Выбрать главу

После оживленных дебатов, вновь всколыхнувших те политические страсти, которые как раз и должны были быть преданы забвению, термидорианский Конвент принял столь характерное для него двусмысленное компромиссное решение, в очередной раз продемонстрировав свое искусство такие решения принимать. Амнистия была провозглашена за «деяния, исключительно связанные с Революцией» (за вычетом тех, которые были связаны с «заговором 13 вандемьера»). Смертная казнь не была отменена, точнее, ее отмену отложили «до дня наступления всеобщего мира». Тем самым символическая церемония уничтожения гильотины становилась бессмысленной.

С другой стороны, был принят декрет о том, что площадь Революции станет отныне называться площадью Согласия.

Что же до Революции, она дала свое имя улице, ведущей от бульвара к площади Согласия.

Вместо заключения

Термидор в истории

Быть может, теперь мы сможем ответить на вопрос, поставленный в самом начале этого эссе: был ли Термидор своеобразной исторической «матрицей», воспроизводимой в ходе тех революций, которые последовали за французской?

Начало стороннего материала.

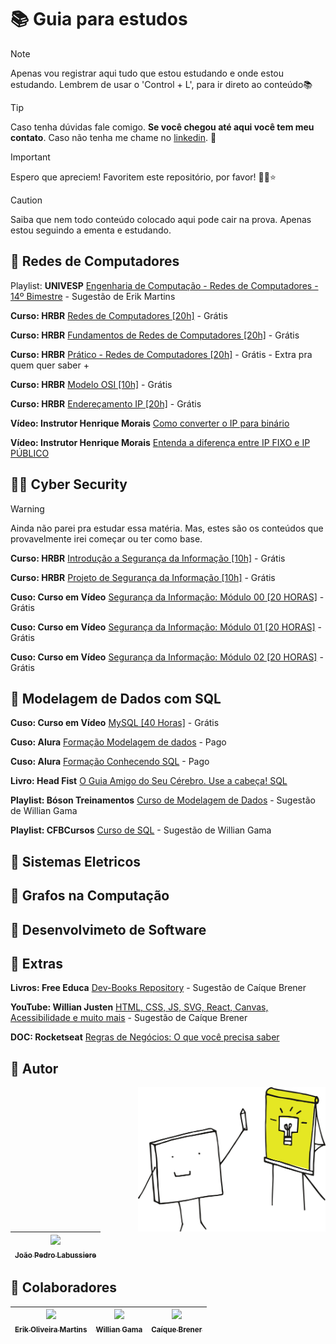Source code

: # 📚 Guia para estudos

> [!NOTE]   
> Apenas vou registrar aqui tudo que estou estudando e onde estou estudando. Lembrem de usar o 'Control + L', para ir direto ao conteúdo📚

> [!TIP]
> Caso tenha dúvidas fale comigo. **Se você chegou até aqui você tem meu contato**. Caso não tenha me chame no [linkedin](https://www.linkedin.com/in/jo%C3%A3o-pedro-labussiere-fran%C3%A7a-550937282/). 🤝

> [!IMPORTANT]
> Espero que apreciem! Favoritem este repositório, por favor! 🌟💜⭐

> [!CAUTION]
> Saiba que nem todo conteúdo colocado aqui pode cair na prova. Apenas estou seguindo a ementa e estudando.

## 🧠 Redes de Computadores

Playlist: **UNIVESP** [Engenharia de Computação - Redes de Computadores - 14º Bimestre](https://www.youtube.com/playlist?list=PLxI8Can9yAHc-_dZ6nsfoon08i2-4OvEk) - Sugestão de Erik Martins

**Curso: HRBR** [Redes de Computadores [20h]](https://www.hrbrcursos.com/curso/curso-de-redes/) - Grátis

**Curso: HRBR** [Fundamentos de Redes de Computadores [20h]](https://www.hrbrcursos.com/curso/curso-pratico-de-redes/) - Grátis

**Curso: HRBR** [Prático - Redes de Computadores [20h]](https://www.hrbrcursos.com/curso/curso-pratico-de-redes-de-computadores/) - Grátis - Extra pra quem quer saber + 

**Curso: HRBR** [Modelo OSI [10h]](https://www.hrbrcursos.com/curso/curso-de-modelo-osi/) - Grátis

**Curso: HRBR** [Endereçamento IP [20h]](https://www.hrbrcursos.com/curso/curso-de-enderecamento-ip-com-sub-rede/) - Grátis

**Vídeo: Instrutor Henrique Morais** [Como converter o IP para binário](https://www.youtube.com/watch?v=sRlL5II8ueY)

**Vídeo: Instrutor Henrique Morais** [Entenda a diferença entre IP FIXO e IP PÚBLICO](https://www.youtube.com/watch?v=suaas7Nda0M)

## 👩‍💻 Cyber Security

> [!WARNING]
> Ainda não parei pra estudar essa matéria. Mas, estes são os conteúdos que provavelmente irei começar ou ter como base. 

**Curso: HRBR** [Introdução a Segurança da Informação [10h]](https://www.hrbrcursos.com/curso/introducao-a-seguranca-da-informacao/) - Grátis

**Curso: HRBR** [Projeto de Segurança da Informação [10h]](https://www.hrbrcursos.com/curso/questoes-de-seguranca-da-informacao/) - Grátis

**Cuso: Curso em Vídeo** [Segurança da Informação: Módulo 00 [20 HORAS]](https://www.cursoemvideo.com/curso/seguranca-da-informacao-modulo-00/) - Grátis

**Cuso: Curso em Vídeo** [Segurança da Informação: Módulo 01 [20 HORAS]](https://www.cursoemvideo.com/curso/seguranca-da-informacao-modulo-01-20-horas/) - Grátis

**Cuso: Curso em Vídeo** [Segurança da Informação: Módulo 02 [20 HORAS]](https://www.cursoemvideo.com/curso/seguranca-da-informacao-modulo-02-20-horas/) - Grátis

## 🧬 Modelagem de Dados com SQL

**Cuso: Curso em Vídeo** [MySQL [40 Horas]](https://www.cursoemvideo.com/curso/mysql/) - Grátis

**Cuso: Alura** [Formação Modelagem de dados](https://www.alura.com.br/formacao-modelagem-dados) - Pago

**Cuso: Alura** [Formação Conhecendo SQL](https://www.alura.com.br/formacao-conhecendo-sql) - Pago

**Livro: Head Fist** [O Guia Amigo do Seu Cérebro. Use a cabeça! SQL](https://github.com/brunocampos01/banco-de-dados/blob/master/livros/Use%20a%20Cabeca%20-%20SQL.pdf)

**Playlist: Bóson Treinamentos** [Curso de Modelagem de Dados](https://github.com/brunocampos01/banco-de-dados/blob/master/livros/Use%20a%20Cabeca%20-%20SQL.pdf) - Sugestão de Willian Gama

**Playlist: CFBCursos** [Curso de SQL](https://www.youtube.com/playlist?list=PLx4x_zx8csUgQUjExcssR3utb3JIX6Kra) - Sugestão de Willian Gama

## 🧮 Sistemas Eletricos

## 🧩 Grafos na Computação

## 🎎 Desenvolvimeto de Software

## 🌹 Extras

**Livros: Free Educa** [Dev-Books Repository](https://github.com/free-educa/books) - Sugestão de Caíque Brener 

**YouTube: Willian Justen** [HTML, CSS, JS, SVG, React, Canvas, Acessibilidade e muito mais](https://www.youtube.com/@WillianJustenCursos) - Sugestão de Caíque Brener

**DOC: Rocketseat** [Regras de Negócios: O que você precisa saber](https://doc.clickup.com/9017109530/d/h/8cqcb0u-1937/b4b403ba3158338)

## 💜 Autor

<img src="assets\image\idea.png" min-width="400px" max-width="300px" width="300px" align="right" alt="Imagem de uma ideia">

| [<img loading="lazy" src="https://avatars.githubusercontent.com/u/153572623?v=4" width=115><br><sub>João Pedro Labussiere</sub>](https://github.com/JPLabussiereF) | 
| :---: | 

## 🤝 Colaboradores

| [<img loading="lazy" src="https://avatars.githubusercontent.com/u/133993022?v=4" width=115><br><sub>Erik Oliveira Martins</sub>](https://github.com/Erik-martins99) | [<img loading="lazy" src="https://avatars.githubusercontent.com/u/146802088?v=4" width=115><br><sub>Willian Gama</sub>](https://github.com/williangama37) | [<img loading="lazy" src="https://avatars.githubusercontent.com/u/65732426?v=4" width=115><br><sub>Caíque Brener</sub>](https://github.com/C-Brener) |
| :---: | :---: | :---: | 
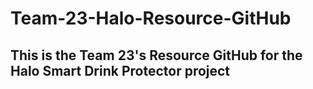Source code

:# Team-23-Halo-Resource-GitHub
## This is the Team 23's Resource GitHub for the Halo Smart Drink Protector project
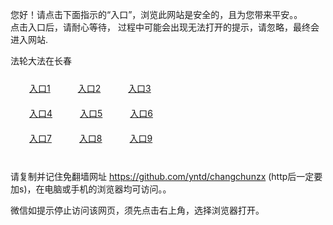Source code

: 您好！请点击下面指示的“入口”，浏览此网站是安全的，且为您带来平安。。 <br/>
点击入口后，请耐心等待， 过程中可能会出现无法打开的提示，请忽略，最终会进入网站. </br>

法轮大法在长春<br/>
<div style="padding:10px"><a style="margin:20px" target="_blank" href="https://d3rsicgz0hfe1m.cloudfront.net/2Qpsp?upsjeueb" id="ccLink1" rel="nofollow">入口1</a> <a target="_blank" style="margin:20px" href="https://d3eyfxp7o9clme.cloudfront.net/2Qpsp?kcqvjiuk" id="ccLink2" rel="nofollow">入口2</a> <a style="margin:20px" target="_blank" href="https://d2w9lk42pehonk.cloudfront.net/2Qpsp?zaesepd" id="ccLink3" rel="nofollow">入口3</a></div>

<div style="padding:10px" ><a style="margin:20px" target="_blank" href="https://d3rsicgz0hfe1m.cloudfront.net/2Qpsp?upsjeueb" id="ccLink4" rel="nofollow">入口4</a> <a style="margin:20px" href="https://d3eyfxp7o9clme.cloudfront.net/2Qpsp?kcqvjiuk" target="_blank" id="ccLink5" rel="nofollow">入口5</a> <a style="margin:20px" href="https://d2w9lk42pehonk.cloudfront.net/2Qpsp?zaesepd" target="_blank" id="ccLink6" rel="nofollow">入口6</a></div>

<div style="padding:10px"><a style="margin:20px" target="_blank" href="https://d3rsicgz0hfe1m.cloudfront.net/2Qpsp?upsjeueb" id="ccLink7" rel="nofollow">入口7</a> <a style="margin:20px" href="https://d3eyfxp7o9clme.cloudfront.net/2Qpsp?kcqvjiuk" target="_blank" id="ccLink8" rel="nofollow">入口8</a> <a style="margin:20px" target="_blank" href="https://d2w9lk42pehonk.cloudfront.net/2Qpsp?zaesepd" id="ccLink9" rel="nofollow">入口9</a></div>

<br/>



请复制并记住免翻墙网址 https://github.com/yntd/changchunzx (http后一定要加s)，在电脑或手机的浏览器均可访问。。<br/>

微信如提示停止访问该网页，须先点击右上角，选择浏览器打开。

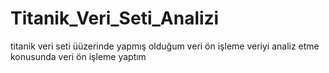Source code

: # Titanik_Veri_Seti_Analizi
titanik veri seti üüzerinde yapmış olduğum veri ön işleme veriyi analiz etme konusunda veri ön işleme yaptım 
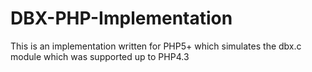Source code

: # DBX-PHP-Implementation
This is an implementation written for PHP5+ which simulates the dbx.c module which was supported up to PHP4.3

Во время термидорианского периода годовщина 9 термидора торжественно отмечалась как день «славной революции». Впоследствии вопрос о праздновании этого события никогда не вставал. Тем не менее Термидор остался в памяти. Как и ряд других феноменов революционного периода, таких, как якобинизм или бонапартизм, с течением времени он превратился в парадигму благодаря всем идеологиям, которые ссылались на Французскую революцию или видели в ней свои истоки, поскольку воспринимался как объяснительная модель для исторических отклонений с основного пути.

Разве после смерти Ленина Троцкий, а затем и троцкисты не обращались к Термидору, чтобы лучше понять приход Сталина к власти? У Октябрьской революции будет свой Термидор, и сталинисты, новые термидорианцы, станут бывшими революционерами, «выродятся» в тех, кто станет стремиться извлечь выгоду из Революции, в ее могильщиков. То, что некогда они были на стороне народа, позволит отличить их от изначальных (и даже извечных) «классовых врагов». В ответ Троцкий и его сторонники были обвинены сталинистами в бонапартизме, а затем и опорочены, и даже ликвидированы как иностранные агенты (в том числе на службе у Японии, Польши, гестапо и английской разведки...). Троцкистская метафора Термидора стала настолько широко известна, что превратилась в отличительную черту сторонников Троцкого. Однако каждую революцию XIX и XX веков преследовал призрак ее собственного Термидора, преследовал с того самого момента, когда революционный порыв разбивался о самих революционеров, которые меняли направление движения Истории, предавали его и обращались против него.

Если для революционной мифологии XIX и XX веков Термидор и превратился в такую «матрицу», то не потому, что Французская революция действительно была предана или отклонилась в сторону 9 термидора II года. Споры о том, кто был «истинным» могильщиком Революции — жирондисты или дантонисты, якобинцы или термидорианцы, члены Директории или Первый консул, — вечны и бесплодны; они сами вносят вклад в создание революционной мифологии и лишь воспроизводят ее. Как и всякий миф, миф об уничтоженной Революции скрывает действительность, однако раскрывает свою собственную правду. Эта правда заключается в самом образе события, который создает этот миф: Революция задушена, заморожена, убита — неважно, что с ней сделали, главное, что это произошло, когда она была еще совсем юна, до того, как она сдержала данные ею обещания. Миф о Термидоре представляет собой лишь вариацию мифа о вечной молодости Революции. Именно этот миф и связанную с ним систему образов Термидор вначале скомпрометировал, а затем и уничтожил. Термидорианский дискурс переполнен, если так можно выразиться, метафорами, свидетельствующими об усталости, о вызванной временем эрозии революционной мифологии. Послушаем Буасси д'Англа: кажется, что поле Революции «повсюду предлагает нашему взгляду следы и губительные последствия времени», революционеры прожили «шесть веков за шесть лет». Если каждый год Революции считается за век, то отчего же она постарела более всего? От шестнадцати месяцев Террора или от пятнадцати месяцев правления термидорианцев? От потоплений в Нанте или от правды об этих убийствах, сделавшейся достоянием гласности в ходе процессов Революционного комитета Нанта и Каррье? От обвинительных речей Фукье-Тенвиля в Революционном трибунале во времена Террора или от тех памфлетов, которые он писал в свою защиту и в которых перекладывал всю ответственность на Конвент?